I found the best documentary by Robert Newton, where he covers the history of textiles in North Carolina + how much the state relied on production and then how and why it began to vanish.
( WATCH ROBERT NEWTON'S NC TEXTILE DOCUMENTARY HERE )
He notes that over 160,000 jobs were lost over a 12 year period. Imagine what that does to an economy. I saw this first hand, as my grandmother was an employeee of a once booming mill that eventally switched gears and packed for an overseas endeavor - resulting in job loss. It was the same story, over and over.

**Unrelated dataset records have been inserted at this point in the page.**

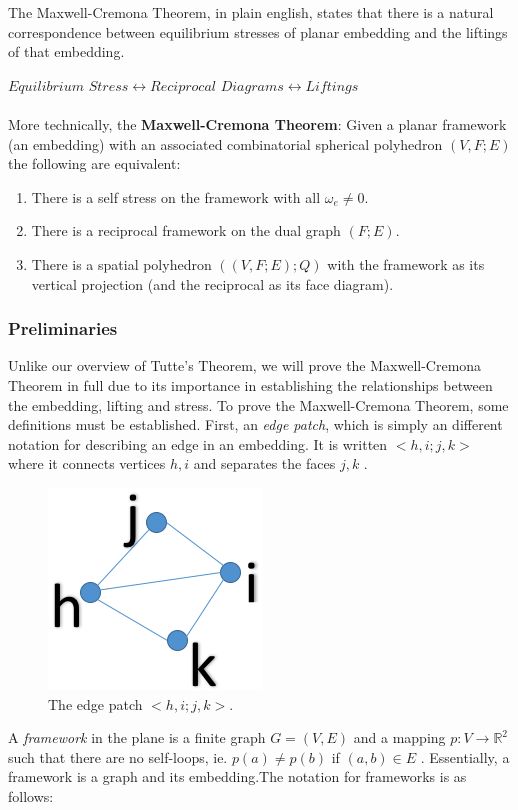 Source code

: \documentclass[11pt]{article}
\newcommand{\R}{\mathbb{R}}
\theoremstyle{definition}
\begin{document}
 The Maxwell-Cremona Theorem, in plain english, states that there is a natural correspondence between equilibrium stresses of planar embedding and the liftings of that embedding.
 
 $Equilibrium$  $Stress \leftrightarrow Reciprocal$ $Diagrams \leftrightarrow Liftings$ \\
\\
More technically, the \textbf{Maxwell-Cremona Theorem}: Given a planar framework (an embedding) with an associated combinatorial spherical polyhedron $(V,F;E)$ the following are equivalent:
\begin{enumerate}
	\item There is a self stress on the framework with all $\omega_e \neq 0$.
	\item There is a reciprocal framework on the dual graph $(F;E)$.
	\item There is a spatial polyhedron $((V,F;E);Q)$ with the framework as its vertical projection (and the reciprocal as its face diagram).
 \end{enumerate}

 
\subsubsection{Preliminaries}
Unlike our overview of Tutte's Theorem, we will prove the Maxwell-Cremona Theorem in full due to its importance in establishing the relationships between the embedding, lifting and stress. To prove the Maxwell-Cremona Theorem, some definitions must be established. First, an \emph{edge patch}, which is simply an different notation for describing an edge in an embedding. It is written $<h,i;j,k>$ where it connects vertices $h,i$ and separates the faces $j,k$ \cite{mccProof}.

\begin{figure}
  \begin{center}
  		\includegraphics[width=.23\textwidth]{edge_patch2}
  \end{center}
  \caption{The edge patch $<h,i;j,k>$.}
\end{figure}
  
A \emph{framework} in the plane is a finite graph $G=(V,E)$ and a mapping $p: V \rightarrow \R^2$ such that there are no self-loops, ie. $p(a) \neq p(b)$ if $(a,b) \in E$ \cite{mccProof}. Essentially, a framework is a graph and its embedding.The notation for frameworks is as follows: 
\end{document}
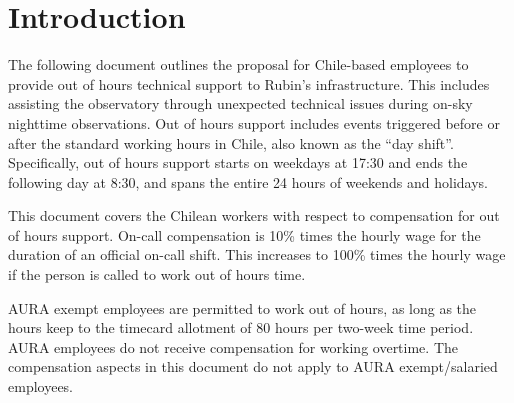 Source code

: \section{Introduction}

The following document outlines the proposal for Chile-based employees to provide out of hours technical support to Rubin's infrastructure.
This includes assisting the observatory through unexpected technical issues during on-sky nighttime observations.
Out of hours support includes events triggered before or after the standard working hours in Chile, also known as the ``day shift''.
Specifically, out of hours support starts on weekdays at 17:30 and ends the following day at 8:30, and spans the entire 24 hours of weekends and holidays.

This document covers the Chilean workers with respect to compensation for out of hours support.  
On-call compensation is 10\% times the hourly wage for the duration of an official on-call shift.  This increases to 100\% times the hourly wage if the person is called to work out of hours time.

AURA exempt employees are permitted to work out of hours, as long as the hours keep to the timecard allotment of 80 hours per two-week time period.  AURA employees do not receive compensation for working overtime.
The compensation aspects in this document do not apply to AURA exempt/salaried employees. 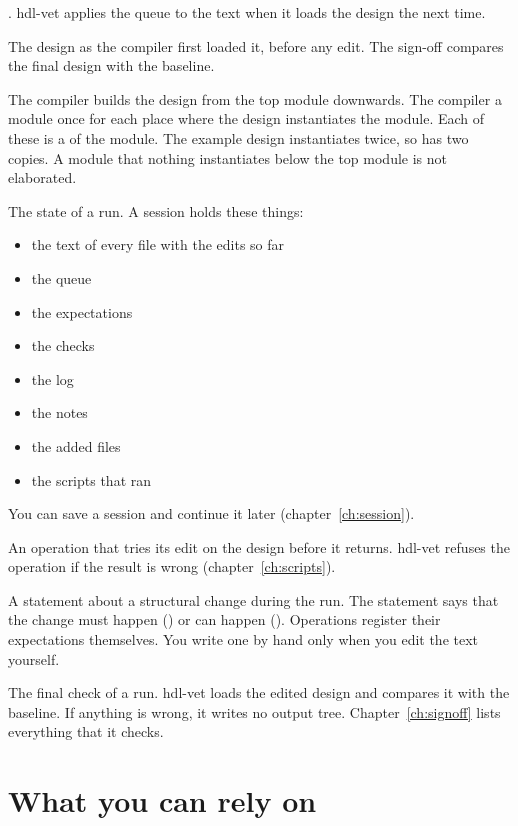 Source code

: \begin{description}
  . hdl-vet applies the queue to the text when it loads the design the
  next time.
\item[baseline] The design as the compiler first loaded it, before any edit. The
  sign-off compares the final design with the baseline.
\item[elaborated, copy] The compiler builds the design from the top module
  downwards. The compiler  a module once for each place where the
  design instantiates the module. Each of these is a  of the module.
  The example design instantiates  twice, so  has two copies.
  A module that nothing instantiates below the top module is not elaborated.
\item[session] The state of a run. A session holds these things:
  \begin{itemize}
  \item the text of every file with the edits so far
  \item the queue
  \item the expectations
  \item the checks
  \item the log
  \item the notes
  \item the added files
  \item the scripts that ran
  \end{itemize}
  You can save a session and continue it later (chapter~\ref{ch:session}).
\item[checked operation] An operation that tries its edit on the design before it
  returns. hdl-vet refuses the operation if the result is wrong
  (chapter~\ref{ch:scripts}).
\item[expectation] A statement about a structural change during the run. The
  statement says that the change must happen () or can happen
  (). Operations register their expectations themselves. You write one
  by hand only when you edit the text yourself.
\item[sign-off] The final check of a run. hdl-vet loads the edited design and
  compares it with the baseline. If anything is wrong, it writes no output tree.
  Chapter~\ref{ch:signoff} lists everything that it checks.
\end{description}

\section{What you can rely on}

With the loss of the textile industry also came a loss in textile skills. Everyone that I had ever met (until about the age of 16) had a grandmother that made all of her clothes at one point, maybe 2% of those people actually posessed the skill themselves.
Luckily, my uncle had learned to sew and began teaching me around the age of 10. Not long after I began sewing my great-grandmother passed, leaving behind a collection of unfinished quilts, luxurious textiles, and vintage thread + notions. Since I was the "newest" seamstress in the family (and quite possibly one of the only, aside from my uncle), I inherited it all. That moment was so transformative for me.
Over the next 14 years I carried along small samples of my grandmothers collection, hoping to find the perfect endeaveor to invest her timeless treasures into.
During that time I had decided to steer away from my "dead set" path for law school and switch over to textiles. In January 2011, I obtained my Bachelors in Apparel Construction and Textiles. As a gift that Christmas, my mother had happened upon a luxurious stash of left behind textiles from a drapery shop that had (at some point) gone under.

-- Here it is - the original stash - Christmas 2012. Pardon the quality, cell phones probably still flipped open back then. --
So there I was, golden opportunity. Beautiful North Carolina textiles in various textures and sizes, the finest quality that money can buy..right..in..front..of...me.
At the time, Jessie and I had been working together at a local restaurant (thanks for getting me that job, by the way). We grew up together, faced the same challenges, wanted the same future - and we talked about it every day.
Eventually we formulated a grandeur plan to build our own business. We worked for WEEKS trying to get the perfect logo, products, schedule. Holy shit - we worked tirelessly for months. But in that time, HOME.SEWN was born.
I had finally found the perfect way to use my great-grandmother's notions in a way that would help bring to life a forgotten industry + revive the left behind articles of fallen store fronts.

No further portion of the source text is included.